Green is more than a colour. Green symbolizes life; every living thing receives life from green plants that in turn depend on each other for survival.
Businesses whether small, medium or large corporation existence in the long run will depend on how green they are. That is, their contribution to social wellbeing and environmental sustainability and not just their profitability or contribution to shareholders’ value. A business that is thinking green must be thinking about the environmental stakeholders – including governments, the scientific community, educational institutions, public interest groups and the general public.
Green business strategies and activities meet the needs of the enterprise and its stakeholders today while also protecting, sustaining and enhancing the human and natural resources that will be needed in the future (World Commission on Environment and Development).

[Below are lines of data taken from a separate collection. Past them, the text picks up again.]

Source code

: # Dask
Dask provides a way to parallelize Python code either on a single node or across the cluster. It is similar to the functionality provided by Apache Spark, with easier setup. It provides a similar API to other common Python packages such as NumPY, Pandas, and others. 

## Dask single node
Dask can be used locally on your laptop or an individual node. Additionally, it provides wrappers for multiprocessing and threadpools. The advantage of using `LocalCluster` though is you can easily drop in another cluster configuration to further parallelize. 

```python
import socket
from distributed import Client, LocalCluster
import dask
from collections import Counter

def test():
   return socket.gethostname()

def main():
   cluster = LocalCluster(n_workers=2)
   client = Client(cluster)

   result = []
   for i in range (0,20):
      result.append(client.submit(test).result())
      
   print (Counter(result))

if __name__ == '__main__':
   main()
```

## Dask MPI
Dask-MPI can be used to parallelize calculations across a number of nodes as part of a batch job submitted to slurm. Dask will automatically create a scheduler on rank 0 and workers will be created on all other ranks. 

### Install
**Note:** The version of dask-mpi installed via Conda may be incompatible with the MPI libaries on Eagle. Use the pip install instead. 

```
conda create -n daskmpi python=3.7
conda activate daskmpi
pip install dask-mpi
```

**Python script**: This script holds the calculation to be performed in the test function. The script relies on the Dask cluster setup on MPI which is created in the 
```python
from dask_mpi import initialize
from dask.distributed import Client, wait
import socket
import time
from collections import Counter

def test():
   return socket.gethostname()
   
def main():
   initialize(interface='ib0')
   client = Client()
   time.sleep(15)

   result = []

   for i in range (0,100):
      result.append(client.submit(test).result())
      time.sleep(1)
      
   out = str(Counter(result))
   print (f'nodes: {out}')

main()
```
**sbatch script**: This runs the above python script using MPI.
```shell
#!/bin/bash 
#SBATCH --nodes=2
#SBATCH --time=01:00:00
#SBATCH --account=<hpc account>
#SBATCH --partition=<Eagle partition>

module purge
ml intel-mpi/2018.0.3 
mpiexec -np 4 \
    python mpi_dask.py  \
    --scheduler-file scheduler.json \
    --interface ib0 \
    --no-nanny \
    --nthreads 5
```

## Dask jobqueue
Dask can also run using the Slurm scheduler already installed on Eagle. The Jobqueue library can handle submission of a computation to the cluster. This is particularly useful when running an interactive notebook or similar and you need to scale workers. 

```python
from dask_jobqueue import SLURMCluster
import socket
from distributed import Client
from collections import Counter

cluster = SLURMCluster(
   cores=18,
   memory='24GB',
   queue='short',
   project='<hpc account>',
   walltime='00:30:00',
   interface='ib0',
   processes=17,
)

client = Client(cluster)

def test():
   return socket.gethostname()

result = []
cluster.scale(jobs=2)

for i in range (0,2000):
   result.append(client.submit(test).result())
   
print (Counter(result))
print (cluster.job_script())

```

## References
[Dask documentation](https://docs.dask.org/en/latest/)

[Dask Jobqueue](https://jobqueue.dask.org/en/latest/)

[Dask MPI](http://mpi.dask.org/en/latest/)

It highlights business dependence on human and natural resources in addition to physical and financial capital. The business, human and natural resources are in mutual relationship; each of the trio has its own contribution in the relationship and is dependent on others. Failure of any of the participants will lead to a recoiling effects on not only others but also the one that is at default. It therefore follows that business activities must not irreparably degrade or destroy these natural and human resources.
The concept of “green business” like many terms in this emerging market, can take on different meanings based on context and speaker. Green For All defined a green business as one that does a minimum of four things:
preserves or enhances environmental quality;
provides family-supporting wages and benefits, with safe working conditions;
provides access to training and a clear career track; and
is inclusive of gender, race, geographic and age diversity, and many more issues…
Green business may be cost intensive but this cannot be compared to the long run cost implication of not implementing it.